──────── The input

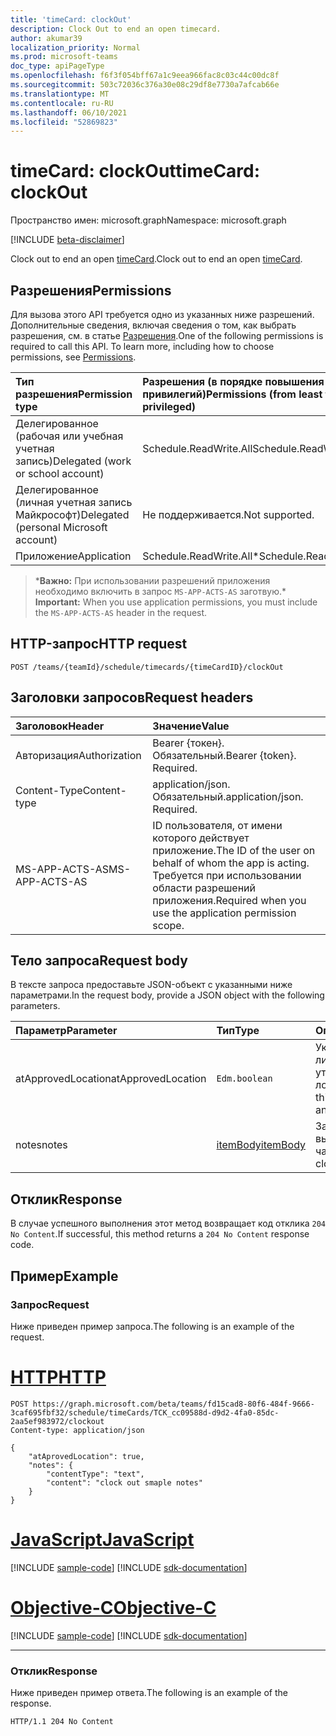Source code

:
 ```yaml
---
title: 'timeCard: clockOut'
description: Clock Out to end an open timecard.
author: akumar39
localization_priority: Normal
ms.prod: microsoft-teams
doc_type: apiPageType
ms.openlocfilehash: f6f3f054bff67a1c9eea966fac8c03c44c00dc8f
ms.sourcegitcommit: 503c72036c376a30e08c29df8e7730a7afcab66e
ms.translationtype: MT
ms.contentlocale: ru-RU
ms.lasthandoff: 06/10/2021
ms.locfileid: "52869823"
---
```

# <a name="timecard-clockout"></a><span data-ttu-id="9c57e-103">timeCard: clockOut</span><span class="sxs-lookup"><span data-stu-id="9c57e-103">timeCard: clockOut</span></span>

<span data-ttu-id="9c57e-104">Пространство имен: microsoft.graph</span><span class="sxs-lookup"><span data-stu-id="9c57e-104">Namespace: microsoft.graph</span></span>

[!INCLUDE [beta-disclaimer](../../includes/beta-disclaimer.md)]

<span data-ttu-id="9c57e-105">Clock out to end an open [timeCard](../resources/timeCard.md).</span><span class="sxs-lookup"><span data-stu-id="9c57e-105">Clock out to end an open [timeCard](../resources/timeCard.md).</span></span>

## <a name="permissions"></a><span data-ttu-id="9c57e-106">Разрешения</span><span class="sxs-lookup"><span data-stu-id="9c57e-106">Permissions</span></span>

<span data-ttu-id="9c57e-p101">Для вызова этого API требуется одно из указанных ниже разрешений. Дополнительные сведения, включая сведения о том, как выбрать разрешения, см. в статье [Разрешения](/graph/permissions-reference).</span><span class="sxs-lookup"><span data-stu-id="9c57e-p101">One of the following permissions is required to call this API. To learn more, including how to choose permissions, see [Permissions](/graph/permissions-reference).</span></span>

|<span data-ttu-id="9c57e-109">Тип разрешения</span><span class="sxs-lookup"><span data-stu-id="9c57e-109">Permission type</span></span>      | <span data-ttu-id="9c57e-110">Разрешения (в порядке повышения привилегий)</span><span class="sxs-lookup"><span data-stu-id="9c57e-110">Permissions (from least to most privileged)</span></span>              |
|:--------------------|:---------------------------------------------------------|
|<span data-ttu-id="9c57e-111">Делегированное (рабочая или учебная учетная запись)</span><span class="sxs-lookup"><span data-stu-id="9c57e-111">Delegated (work or school account)</span></span> | <span data-ttu-id="9c57e-112">Schedule.ReadWrite.All</span><span class="sxs-lookup"><span data-stu-id="9c57e-112">Schedule.ReadWrite.All</span></span>    |
|<span data-ttu-id="9c57e-113">Делегированное (личная учетная запись Майкрософт)</span><span class="sxs-lookup"><span data-stu-id="9c57e-113">Delegated (personal Microsoft account)</span></span> | <span data-ttu-id="9c57e-114">Не поддерживается.</span><span class="sxs-lookup"><span data-stu-id="9c57e-114">Not supported.</span></span>    |
|<span data-ttu-id="9c57e-115">Приложение</span><span class="sxs-lookup"><span data-stu-id="9c57e-115">Application</span></span> | <span data-ttu-id="9c57e-116">Schedule.ReadWrite.All\*</span><span class="sxs-lookup"><span data-stu-id="9c57e-116">Schedule.ReadWrite.All\*</span></span> |

><span data-ttu-id="9c57e-117">\***Важно:** При использовании разрешений приложения необходимо включить в запрос `MS-APP-ACTS-AS` заготвую.</span><span class="sxs-lookup"><span data-stu-id="9c57e-117">\* **Important:** When you use application permissions, you must include the `MS-APP-ACTS-AS` header in the request.</span></span>

## <a name="http-request"></a><span data-ttu-id="9c57e-118">HTTP-запрос</span><span class="sxs-lookup"><span data-stu-id="9c57e-118">HTTP request</span></span>

<!-- { "blockType": "ignored" } -->

```http
POST /teams/{teamId}/schedule/timecards/{timeCardID}/clockOut
```

## <a name="request-headers"></a><span data-ttu-id="9c57e-119">Заголовки запросов</span><span class="sxs-lookup"><span data-stu-id="9c57e-119">Request headers</span></span>

| <span data-ttu-id="9c57e-120">Заголовок</span><span class="sxs-lookup"><span data-stu-id="9c57e-120">Header</span></span>       | <span data-ttu-id="9c57e-121">Значение</span><span class="sxs-lookup"><span data-stu-id="9c57e-121">Value</span></span> |
|:---------------|:--------|
| <span data-ttu-id="9c57e-122">Авторизация</span><span class="sxs-lookup"><span data-stu-id="9c57e-122">Authorization</span></span>  | <span data-ttu-id="9c57e-p102">Bearer {токен}. Обязательный.</span><span class="sxs-lookup"><span data-stu-id="9c57e-p102">Bearer {token}. Required.</span></span>  |
| <span data-ttu-id="9c57e-125">Content-Type</span><span class="sxs-lookup"><span data-stu-id="9c57e-125">Content-type</span></span> | <span data-ttu-id="9c57e-p103">application/json. Обязательный.</span><span class="sxs-lookup"><span data-stu-id="9c57e-p103">application/json. Required.</span></span>|
| <span data-ttu-id="9c57e-128">MS-APP-ACTS-AS</span><span class="sxs-lookup"><span data-stu-id="9c57e-128">MS-APP-ACTS-AS</span></span> | <span data-ttu-id="9c57e-129">ID пользователя, от имени которого действует приложение.</span><span class="sxs-lookup"><span data-stu-id="9c57e-129">The ID of the user on behalf of whom the app is acting.</span></span> <span data-ttu-id="9c57e-130">Требуется при использовании области разрешений приложения.</span><span class="sxs-lookup"><span data-stu-id="9c57e-130">Required when you use the application permission scope.</span></span> |

## <a name="request-body"></a><span data-ttu-id="9c57e-131">Тело запроса</span><span class="sxs-lookup"><span data-stu-id="9c57e-131">Request body</span></span>

<span data-ttu-id="9c57e-132">В тексте запроса предоставьте JSON-объект с указанными ниже параметрами.</span><span class="sxs-lookup"><span data-stu-id="9c57e-132">In the request body, provide a JSON object with the following parameters.</span></span>

| <span data-ttu-id="9c57e-133">Параметр</span><span class="sxs-lookup"><span data-stu-id="9c57e-133">Parameter</span></span>    | <span data-ttu-id="9c57e-134">Тип</span><span class="sxs-lookup"><span data-stu-id="9c57e-134">Type</span></span>        | <span data-ttu-id="9c57e-135">Описание</span><span class="sxs-lookup"><span data-stu-id="9c57e-135">Description</span></span> |
|:-------------|:------------|:------------|
|<span data-ttu-id="9c57e-136">atApprovedLocation</span><span class="sxs-lookup"><span data-stu-id="9c57e-136">atApprovedLocation</span></span>| `Edm.boolean ` | <span data-ttu-id="9c57e-137">Указать, происходит ли это действие в утвержденной локации.</span><span class="sxs-lookup"><span data-stu-id="9c57e-137">Indicate if this action happens at an approved location.</span></span>|
|<span data-ttu-id="9c57e-138">notes</span><span class="sxs-lookup"><span data-stu-id="9c57e-138">notes</span></span>| [<span data-ttu-id="9c57e-139">itemBody</span><span class="sxs-lookup"><span data-stu-id="9c57e-139">itemBody</span></span>](../resources/itembody.md)  |<span data-ttu-id="9c57e-140">Заметки для выходных часов.</span><span class="sxs-lookup"><span data-stu-id="9c57e-140">Notes for the clock out.</span></span> |

## <a name="response"></a><span data-ttu-id="9c57e-141">Отклик</span><span class="sxs-lookup"><span data-stu-id="9c57e-141">Response</span></span>

<span data-ttu-id="9c57e-142">В случае успешного выполнения этот метод возвращает код отклика `204 No Content`.</span><span class="sxs-lookup"><span data-stu-id="9c57e-142">If successful, this method returns a `204 No Content` response code.</span></span>


## <a name="example"></a><span data-ttu-id="9c57e-143">Пример</span><span class="sxs-lookup"><span data-stu-id="9c57e-143">Example</span></span>

### <a name="request"></a><span data-ttu-id="9c57e-144">Запрос</span><span class="sxs-lookup"><span data-stu-id="9c57e-144">Request</span></span>
<span data-ttu-id="9c57e-145">Ниже приведен пример запроса.</span><span class="sxs-lookup"><span data-stu-id="9c57e-145">The following is an example of the request.</span></span> 


# <a name="http"></a>[<span data-ttu-id="9c57e-146">HTTP</span><span class="sxs-lookup"><span data-stu-id="9c57e-146">HTTP</span></span>](#tab/http)
<!-- {
  "blockType": "request",
  "name": "timecard-clockout"
}-->

```http
POST https://graph.microsoft.com/beta/teams/fd15cad8-80f6-484f-9666-3caf695fbf32/schedule/timeCards/TCK_cc09588d-d9d2-4fa0-85dc-2aa5ef983972/clockout
Content-type: application/json

{
    "atAprovedLocation": true,
    "notes": {
        "contentType": "text",
        "content": "clock out smaple notes"
    }
}
```
# <a name="javascript"></a>[<span data-ttu-id="9c57e-147">JavaScript</span><span class="sxs-lookup"><span data-stu-id="9c57e-147">JavaScript</span></span>](#tab/javascript)
[!INCLUDE [sample-code](../includes/snippets/javascript/timecard-clockout-javascript-snippets.md)]
[!INCLUDE [sdk-documentation](../includes/snippets/snippets-sdk-documentation-link.md)]

# <a name="objective-c"></a>[<span data-ttu-id="9c57e-148">Objective-C</span><span class="sxs-lookup"><span data-stu-id="9c57e-148">Objective-C</span></span>](#tab/objc)
[!INCLUDE [sample-code](../includes/snippets/objc/timecard-clockout-objc-snippets.md)]
[!INCLUDE [sdk-documentation](../includes/snippets/snippets-sdk-documentation-link.md)]

---


### <a name="response"></a><span data-ttu-id="9c57e-149">Отклик</span><span class="sxs-lookup"><span data-stu-id="9c57e-149">Response</span></span>

<span data-ttu-id="9c57e-150">Ниже приведен пример ответа.</span><span class="sxs-lookup"><span data-stu-id="9c57e-150">The following is an example of the response.</span></span> 

<!-- {
  "blockType": "response",
  "truncated": true
} -->

```http
HTTP/1.1 204 No Content
```

<!-- uuid: 8fcb5dbc-d5aa-4681-8e31-b001d5168d79
2015-10-25 14:57:30 UTC -->
<!--
{
  "type": "#page.annotation",
  "description": "Clock Out",
  "keywords": "",
  "section": "documentation",
  "tocPath": "",
  "suppressions": [
  ]
}
-->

────────────────

**Exercise directions:** Across the entries above, work out the count of lines that hold the word "ReadWrite", and state that number alone.

**Your response:** 2